Saisie record de contrefaçons de luxe à Liège : comment déjouer les pièges de la maroquinerie
Selon les informations relayées par la presse locale, un important stock d'articles contrefaits siglés Hermès, Chanel, Louis Vuitton ou Dior a été saisi mi-août à Bressoux, dans l'agglomération liégeoise.

Une affaire qui, au-delà du fait divers, nous rappelle combien il reste essentiel, avant tout achat, de toucher, regarder et interroger une pièce de maroquinerie.
Ce que l'enquête a mis au jour
Une opération conjointe de la Task Force Zonale de la zone de police de Liège et du SPF Économie, conduite le 19 août, a permis de localiser un commerce spécialisé avenue de Jupille. La boutique, ouverte en juillet 2025 selon la même source, proposait à la vente plusieurs centaines de vêtements, des dizaines de sacs et d'articles de maroquinerie, ainsi qu'une trentaine de montres et de bijoux siglés Hermès, Chanel, Louis Vuitton, Yves Saint Laurent, Dior, Versace, Gucci, Balenciaga, Fendi, Cartier, Patek Philippe ou encore Hublot. Le commerçant, qui opérait seul, a été auditionné après une perquisition déclenchée par un achat-test du service Kuras, spécialisé dans la lutte contre la contrefaçon. Une somme d'argent ainsi qu'un téléphone ont été saisis, et des scellés ont été apposés sur le commerce. Le suspect sera poursuivi.

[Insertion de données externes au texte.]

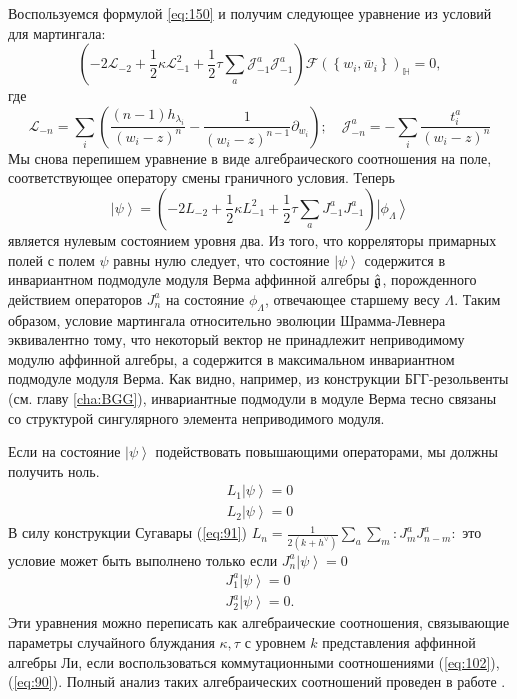 Воспользуемся формулой \eqref{eq:150} и получим следующее уравнение из условий для мартингала:
\begin{equation}
  \left(-2 \mathcal{L}_{-2}+\frac{1}{2}\kappa \mathcal{L}_{-1}^{2}+\frac{1}{2}\tau\sum_{a} \mathcal{J}^{a}_{-1} \mathcal{J}^{a}_{-1}\right)        \mathcal{F}(\left\{w_{i}, \bar w_{i}\right\})_{\mathbb{H}}=0,
  \label{eq:167}
\end{equation}
где
\begin{equation*}
  \mathcal{L}_{-n}=\sum_{i}\left(\frac{(n-1)h_{\lambda_{i}}}{(w_{i}-z)^{n}}-\frac{1}{(w_{i}-z)^{n-1}}\partial_{w_{i}}\right);\quad \mathcal{J}^{a}_{{-n}}=-\sum_{i}\frac{t^{a}_{i}}{(w_{i}-z)^{n}}
\end{equation*}
Мы снова перепишем уравнение в виде алгебраического соотношения на поле, соответствующее оператору смены граничного условия. Теперь
\begin{equation}
  \left| \psi\right>=\left(-2 L_{-2}+\frac{1}{2}\kappa L_{-1}^{2}+\frac{1}{2}\tau\sum_{a} J^{a}_{-1} J^{a}_{-1}\right) \left|\phi_{\Lambda}\right>    
  \label{eq:16}
\end{equation}
является нулевым состоянием уровня два.
Из того, что корреляторы примарных полей с полем $\psi$ равны нулю следует, что состояние $\left|\psi\right>$ содержится в инвариантном подмодуле модуля Верма аффинной алгебры $\hat{\mathfrak{g}}$, порожденного действием операторов $J^a_n$ на состояние $\phi_{\Lambda}$, отвечающее старшему весу $\Lambda$. Таким образом, условие мартингала относительно эволюции Шрамма-Левнера эквивалентно тому, что некоторый вектор не принадлежит неприводимому модулю аффинной алгебры, а содержится в максимальном инвариантном подмодуле модуля Верма. Как видно, например, из конструкции БГГ-резольвенты (см. главу \ref{cha:BGG}), инвариантные подмодули в модуле Верма тесно связаны со структурой сингулярного элемента неприводимого модуля. 

Если на состояние $\left|\psi\right>$ подействовать повышающими операторами, мы должны получить ноль.
\begin{eqnarray}
 \label{eq:34}
 L_{1}\left|\psi\right>=0\\
  L_{2}\left|\psi\right>=0
\end{eqnarray}
В силу конструкции Сугавары (\ref{eq:91}) $  L_n=\frac{1}{2(k+h^{\vee})}\sum_a\sum_m:J^a_m J^a_{n-m}:$ это условие может быть выполнено только если $J^{a}_{n} \left|\psi\right>=0$
\begin{eqnarray}
  \label{eq:36} 
  J^{a}_{1} \left|\psi\right>=0\\
  J^{a}_{2}\left|\psi\right>=0.
\end{eqnarray}
Эти уравнения можно переписать как алгебраические соотношения, связывающие параметры случайного блуждания $\kappa, \tau$ с уровнем  $k$ представления аффинной алгебры Ли, если воспользоваться коммутационными соотношениями  (\ref{eq:102}), (\ref{eq:90}). Полный анализ таких алгебраических соотношений проведен в работе \cite{alekseev2010sle}.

Ce que les mains remarquent avant les yeux
Quand une pièce de maroquinerie passe entre mes doigts, je commence toujours par la caresser avant même de la regarder. La fleur du cuir doit paraître vivante, ni plastifiée ni trop lisse: un Veau Taurillon, un Togo ou un Clemence d'origine présente un grain régulier, des pores qui respirent, une légère variation de teinte quand on incline la pièce vers la lumière. Une surface figée, brillante comme du vernis à ongles, ou au contraire granuleuse à contresens, doit immédiatement mettre la puce à l'oreille.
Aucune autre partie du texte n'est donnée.